Concurrent resolutions tendering aid to the President of the United States in support of the Constitution and the Union.

STATE OF NEW YORK, IN ASSEMBLY,

January 11, 1861.

Whereas, treason, as defined by the Constitution of the United States, exists in one or more of the States of this confederacy; and whereas, the insurgent State of South Carolina, after seizing the post-office, custom-house, moneys, and fortifications of the Federal Government, has, be firing into a vessel ordered by the Government to convey troops and provisions to Fort Sumter, virtually declared war; and whereas, the forts and property of the United States Government in Georgia, Alabama, and Louisiana have been unlawfully seized, with hostile intentions; and whereas, further, Senators in Congress avow and maintain their treasonable acts: Therefore,

Resolved (if the Senate concur), That the Legislature of New York, profoundly impressed with the value of the Union and determined to preserve it unimpaired, hail with joy the recent firm, dignified, and patriotic special message of the President of the United States, and that we tender to him, through the Chief Magistrate of our own State, whatever aid in men and money he may require to enable him to enforce the laws and uphold the authority of the Federal Government; and that in defense of the "more perfect Union," which has conferred prosperity and happiness upon the American people, renewing the pledge given and redeemed by our fathers, we are ready to devote "our fortunes, our lives, and our sacred honor" in upholding the Union and the Constitution.

Resolved (if the Senate concur), That the Union-loving representatives and citizens of Delaware, Maryland, Virginia, North Carolina, Kentucky, Missouri, and Tennessee, who labor with devoted courage and patriotism to withhold their States from the vortex of secession, are entitled to the gratitude and admiration of the whole people.

==Anti-Secession Act==
After Chen Shui-bian's administration introduced the One Country on Each Side theory in 2002, the government of the People's Republic of China (PRC) promoted anti-secession legislation. In 2005, the Chinese government invited legal professionals to explore the enaction of a formal law against Taiwanese independence.

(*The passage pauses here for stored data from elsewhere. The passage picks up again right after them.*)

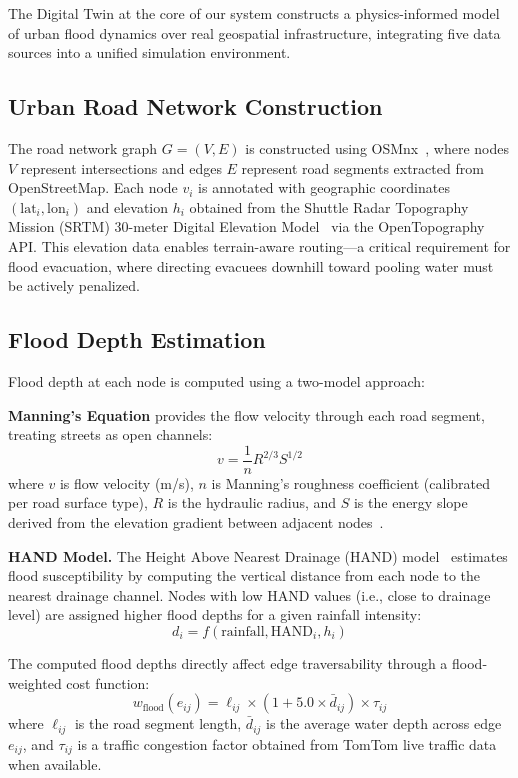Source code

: \documentclass[journal]{IEEEtran}
\begin{document}
The Digital Twin at the core of our system constructs a physics-informed model
of urban flood dynamics over real geospatial infrastructure, integrating five
data sources into a unified simulation environment.

\subsection{Urban Road Network Construction}
The road network graph $G = (V, E)$ is constructed using
OSMnx~\cite{boeing2017osmnx}, where nodes $V$ represent intersections and
edges $E$ represent road segments extracted from OpenStreetMap. Each node $v_i$
is annotated with geographic coordinates $(\text{lat}_i, \text{lon}_i)$ and
elevation $h_i$ obtained from the Shuttle Radar Topography Mission (SRTM)
30-meter Digital Elevation Model~\cite{farr2007srtm} via the OpenTopography
API. This elevation data enables terrain-aware routing---a critical requirement
for flood evacuation, where directing evacuees downhill toward pooling water
must be actively penalized.

\subsection{Flood Depth Estimation}
Flood depth at each node is computed using a two-model approach:

\textbf{Manning's Equation} provides the flow velocity through each road
segment, treating streets as open channels:
\begin{equation}
    v = \frac{1}{n} R^{2/3} S^{1/2}
    \label{eq:manning}
\end{equation}
where $v$ is flow velocity (m/s), $n$ is Manning's roughness coefficient
(calibrated per road surface type), $R$ is the hydraulic radius, and $S$ is
the energy slope derived from the elevation gradient between adjacent
nodes~\cite{manning1891, chow1959}.

\textbf{HAND Model.} The Height Above Nearest Drainage (HAND)
model~\cite{nobre2011hand, renno2008hand} estimates flood susceptibility by
computing the vertical distance from each node to the nearest drainage
channel. Nodes with low HAND values (i.e., close to drainage level) are
assigned higher flood depths for a given rainfall intensity:
\begin{equation}
    d_i = f(\text{rainfall}, \text{HAND}_i, h_i)
    \label{eq:flood_depth}
\end{equation}

The computed flood depths directly affect edge traversability through a
flood-weighted cost function:
\begin{equation}
    w_{\text{flood}}(e_{ij}) = \ell_{ij} \times (1 + 5.0 \times \bar{d}_{ij})
    \times \tau_{ij}
    \label{eq:flood_weight}
\end{equation}
where $\ell_{ij}$ is the road segment length, $\bar{d}_{ij}$ is the average
water depth across edge $e_{ij}$, and $\tau_{ij}$ is a traffic congestion
factor obtained from TomTom live traffic data when available.
\end{document}
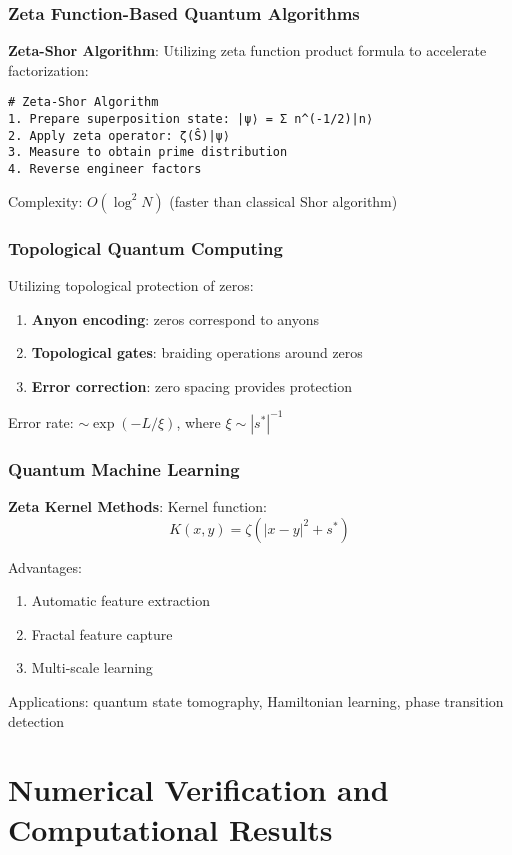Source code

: \documentclass[11pt]{article}
\theoremstyle{plain}
\theoremstyle{definition}
\theoremstyle{remark}
\begin{document}
\subsubsection{Zeta Function-Based Quantum Algorithms}

\textbf{Zeta-Shor Algorithm}:
Utilizing zeta function product formula to accelerate factorization:

\begin{lstlisting}
# Zeta-Shor Algorithm
1. Prepare superposition state: |ψ⟩ = Σ n^(-1/2)|n⟩
2. Apply zeta operator: ζ(Ŝ)|ψ⟩
3. Measure to obtain prime distribution
4. Reverse engineer factors
\end{lstlisting}

Complexity: $O(\log^2 N)$ (faster than classical Shor algorithm)

\subsubsection{Topological Quantum Computing}

Utilizing topological protection of zeros:
\begin{enumerate}
\item \textbf{Anyon encoding}: zeros correspond to anyons
\item \textbf{Topological gates}: braiding operations around zeros
\item \textbf{Error correction}: zero spacing provides protection
\end{enumerate}

Error rate: $\sim \exp(-L/\xi)$, where $\xi \sim |s^*|^{-1}$

\subsubsection{Quantum Machine Learning}

\textbf{Zeta Kernel Methods}:
Kernel function:
$$K(x, y) = \zeta(|x - y|^2 + s^*)$$

Advantages:
\begin{enumerate}
\item Automatic feature extraction
\item Fractal feature capture
\item Multi-scale learning
\end{enumerate}

Applications: quantum state tomography, Hamiltonian learning, phase transition detection

\section{Numerical Verification and Computational Results}
\end{document}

On March 8, 2005, at the third session of the 10th National People's Congress, Wang Zhaoguo, Vice Chairman of the Standing Committee of the National People's Congress, invited scholars to participate in formulating a draft anti-secession law, and asked legal experts and experts on Taiwan to express their views. Rao Gopin, a professor at Peking University Law School, participated in many of the discussion sessions, studying legal issues related to Hong Kong from the perspective of international law and suggesting at the symposium that a law of national unity could be formulated by reference to the anti-secession act of America.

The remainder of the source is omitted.